- **Task to carry out**
Stop at the line containing "The result is": repeat exactly every line of the entries below from the first up to it, plus that line, with pictures omitted.

Plain-text document sources:
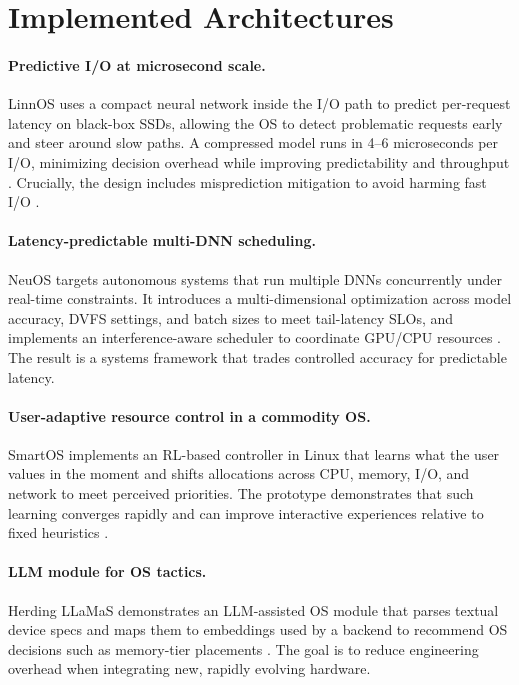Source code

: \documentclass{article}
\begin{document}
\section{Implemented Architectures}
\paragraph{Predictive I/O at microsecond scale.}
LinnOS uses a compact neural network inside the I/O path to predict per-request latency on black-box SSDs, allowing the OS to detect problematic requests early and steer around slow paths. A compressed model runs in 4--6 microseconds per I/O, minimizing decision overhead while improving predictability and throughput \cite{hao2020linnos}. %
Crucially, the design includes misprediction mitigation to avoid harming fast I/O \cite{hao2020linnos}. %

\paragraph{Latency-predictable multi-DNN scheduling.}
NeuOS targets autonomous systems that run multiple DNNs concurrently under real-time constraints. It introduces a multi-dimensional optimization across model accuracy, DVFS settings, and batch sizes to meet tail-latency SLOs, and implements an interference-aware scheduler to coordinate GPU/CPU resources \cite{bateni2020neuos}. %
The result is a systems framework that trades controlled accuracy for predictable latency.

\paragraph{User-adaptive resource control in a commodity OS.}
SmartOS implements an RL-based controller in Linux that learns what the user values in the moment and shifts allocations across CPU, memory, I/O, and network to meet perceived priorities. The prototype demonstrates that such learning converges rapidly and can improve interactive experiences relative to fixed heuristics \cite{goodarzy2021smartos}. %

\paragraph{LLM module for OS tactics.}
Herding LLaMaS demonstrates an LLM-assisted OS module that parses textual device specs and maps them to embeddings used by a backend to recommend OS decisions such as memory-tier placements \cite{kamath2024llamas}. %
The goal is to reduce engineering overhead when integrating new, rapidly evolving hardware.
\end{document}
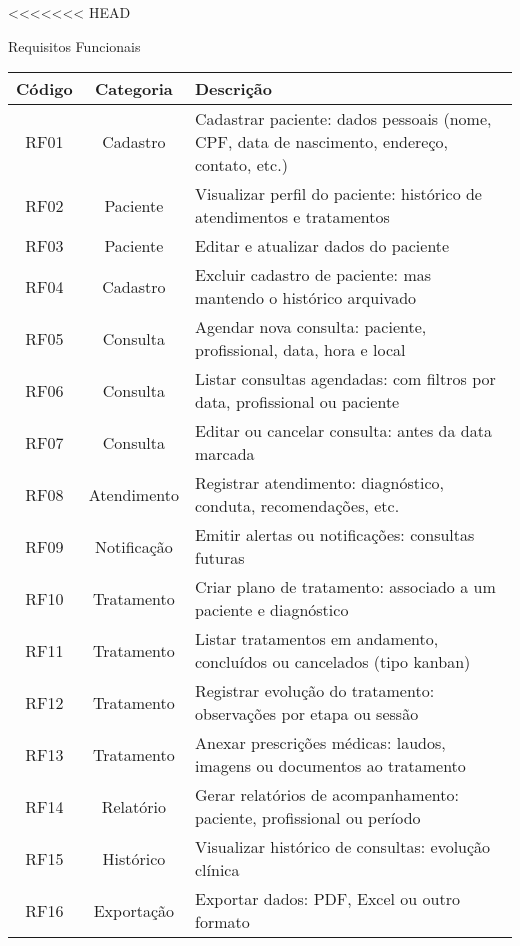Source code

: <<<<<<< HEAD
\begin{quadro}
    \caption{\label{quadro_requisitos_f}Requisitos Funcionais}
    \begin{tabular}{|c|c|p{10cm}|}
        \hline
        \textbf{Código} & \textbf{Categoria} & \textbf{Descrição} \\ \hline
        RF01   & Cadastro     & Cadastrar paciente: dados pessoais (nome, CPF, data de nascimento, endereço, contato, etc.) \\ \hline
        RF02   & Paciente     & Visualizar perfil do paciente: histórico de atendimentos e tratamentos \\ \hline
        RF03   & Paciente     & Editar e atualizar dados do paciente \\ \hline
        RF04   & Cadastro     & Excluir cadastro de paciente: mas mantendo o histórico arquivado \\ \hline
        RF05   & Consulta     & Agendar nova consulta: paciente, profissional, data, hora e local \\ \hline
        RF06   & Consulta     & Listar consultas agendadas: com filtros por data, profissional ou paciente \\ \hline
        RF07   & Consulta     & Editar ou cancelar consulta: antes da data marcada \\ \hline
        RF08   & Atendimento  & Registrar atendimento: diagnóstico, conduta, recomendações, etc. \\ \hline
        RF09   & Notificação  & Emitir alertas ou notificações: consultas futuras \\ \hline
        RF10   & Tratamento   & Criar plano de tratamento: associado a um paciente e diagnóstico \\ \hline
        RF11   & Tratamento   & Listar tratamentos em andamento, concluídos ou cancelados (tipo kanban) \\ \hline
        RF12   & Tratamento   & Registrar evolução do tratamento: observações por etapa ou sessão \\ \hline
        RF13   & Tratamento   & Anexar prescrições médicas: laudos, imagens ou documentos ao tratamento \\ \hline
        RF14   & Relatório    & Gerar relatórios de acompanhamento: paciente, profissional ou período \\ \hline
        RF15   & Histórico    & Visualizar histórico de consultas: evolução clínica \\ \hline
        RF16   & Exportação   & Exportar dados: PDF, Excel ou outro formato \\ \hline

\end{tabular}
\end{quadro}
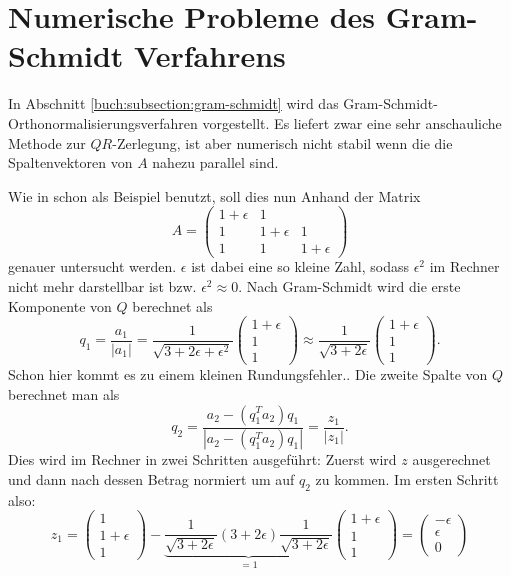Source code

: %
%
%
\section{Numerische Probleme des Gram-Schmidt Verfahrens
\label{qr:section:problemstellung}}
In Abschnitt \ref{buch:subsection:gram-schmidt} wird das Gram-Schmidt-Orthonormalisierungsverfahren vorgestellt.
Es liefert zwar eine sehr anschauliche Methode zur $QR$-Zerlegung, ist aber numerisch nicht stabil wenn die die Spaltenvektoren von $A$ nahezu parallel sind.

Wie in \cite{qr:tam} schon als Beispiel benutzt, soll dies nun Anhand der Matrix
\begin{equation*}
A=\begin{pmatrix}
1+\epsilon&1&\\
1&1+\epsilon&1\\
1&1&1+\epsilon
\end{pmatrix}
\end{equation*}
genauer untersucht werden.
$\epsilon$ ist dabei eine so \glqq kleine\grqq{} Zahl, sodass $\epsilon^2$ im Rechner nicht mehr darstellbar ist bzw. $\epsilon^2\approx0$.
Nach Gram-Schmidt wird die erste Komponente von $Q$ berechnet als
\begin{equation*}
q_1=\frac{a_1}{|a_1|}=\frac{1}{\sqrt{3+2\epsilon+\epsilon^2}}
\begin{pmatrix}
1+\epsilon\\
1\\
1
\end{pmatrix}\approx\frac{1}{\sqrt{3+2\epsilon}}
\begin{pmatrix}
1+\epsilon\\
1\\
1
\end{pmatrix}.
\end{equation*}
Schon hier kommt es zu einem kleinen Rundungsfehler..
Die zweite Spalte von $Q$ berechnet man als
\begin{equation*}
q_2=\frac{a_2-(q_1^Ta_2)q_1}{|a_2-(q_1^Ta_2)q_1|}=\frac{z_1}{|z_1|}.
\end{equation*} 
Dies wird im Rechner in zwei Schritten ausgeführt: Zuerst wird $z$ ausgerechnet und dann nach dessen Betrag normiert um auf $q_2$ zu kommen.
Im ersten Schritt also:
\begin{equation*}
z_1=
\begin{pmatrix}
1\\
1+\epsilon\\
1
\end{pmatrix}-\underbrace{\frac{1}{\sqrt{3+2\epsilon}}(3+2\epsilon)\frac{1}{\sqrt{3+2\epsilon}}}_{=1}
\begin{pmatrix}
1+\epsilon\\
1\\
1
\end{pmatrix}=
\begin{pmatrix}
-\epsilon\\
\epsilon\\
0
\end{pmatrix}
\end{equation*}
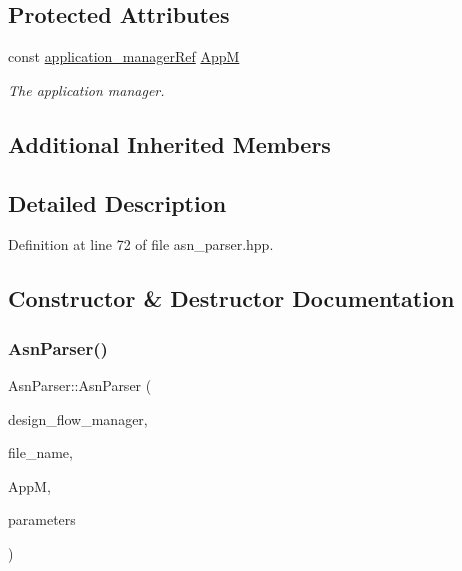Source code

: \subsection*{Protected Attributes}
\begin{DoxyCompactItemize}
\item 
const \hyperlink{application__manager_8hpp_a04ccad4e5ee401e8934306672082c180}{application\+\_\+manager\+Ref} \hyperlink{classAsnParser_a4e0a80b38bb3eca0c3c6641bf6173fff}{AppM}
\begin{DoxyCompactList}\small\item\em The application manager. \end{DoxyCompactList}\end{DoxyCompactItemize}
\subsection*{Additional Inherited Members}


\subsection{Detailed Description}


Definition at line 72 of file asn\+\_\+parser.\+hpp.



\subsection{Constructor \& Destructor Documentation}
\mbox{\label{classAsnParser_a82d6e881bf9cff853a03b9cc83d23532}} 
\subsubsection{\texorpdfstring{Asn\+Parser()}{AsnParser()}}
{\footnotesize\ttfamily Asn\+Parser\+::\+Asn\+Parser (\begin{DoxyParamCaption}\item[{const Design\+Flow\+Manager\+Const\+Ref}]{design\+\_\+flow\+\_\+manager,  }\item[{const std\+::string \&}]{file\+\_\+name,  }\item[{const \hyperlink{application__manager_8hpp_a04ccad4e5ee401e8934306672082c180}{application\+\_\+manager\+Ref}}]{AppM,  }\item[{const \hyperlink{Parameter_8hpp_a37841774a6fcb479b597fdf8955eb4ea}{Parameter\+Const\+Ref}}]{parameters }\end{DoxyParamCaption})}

- **Your response**
Source code

: \documentclass{article}
\begin{document}
\section{Implemented Architectures}
\paragraph{Predictive I/O at microsecond scale.}
LinnOS uses a compact neural network inside the I/O path to predict per-request latency on black-box SSDs, allowing the OS to detect problematic requests early and steer around slow paths. A compressed model runs in 4--6 microseconds per I/O, minimizing decision overhead while improving predictability and throughput \cite{hao2020linnos}. %
Crucially, the design includes misprediction mitigation to avoid harming fast I/O \cite{hao2020linnos}. %

\paragraph{Latency-predictable multi-DNN scheduling.}
NeuOS targets autonomous systems that run multiple DNNs concurrently under real-time constraints. It introduces a multi-dimensional optimization across model accuracy, DVFS settings, and batch sizes to meet tail-latency SLOs, and implements an interference-aware scheduler to coordinate GPU/CPU resources \cite{bateni2020neuos}. %
The result is a systems framework that trades controlled accuracy for predictable latency.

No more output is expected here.